** MATERIAL TO PROCESS follows **

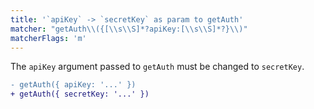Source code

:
 ```yaml
---
title: '`apiKey` -> `secretKey` as param to getAuth'
matcher: "getAuth\\({[\\s\\S]*?apiKey:[\\s\\S]*?}\\)"
matcherFlags: 'm'
---
```


The `apiKey` argument passed to `getAuth` must be changed to `secretKey`.

```diff
- getAuth({ apiKey: '...' })
+ getAuth({ secretKey: '...' })
```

** End of MATERIAL TO PROCESS **

▶ **YOUR GOAL**
Out of the records above, pull the lines that include the word "secretKey".

▶ **SOLUTION TO THE EXERCISE**
title: '`apiKey` -> `secretKey` as param to getAuth'
The `apiKey` argument passed to `getAuth` must be changed to `secretKey`.
+ getAuth({ secretKey: '...' })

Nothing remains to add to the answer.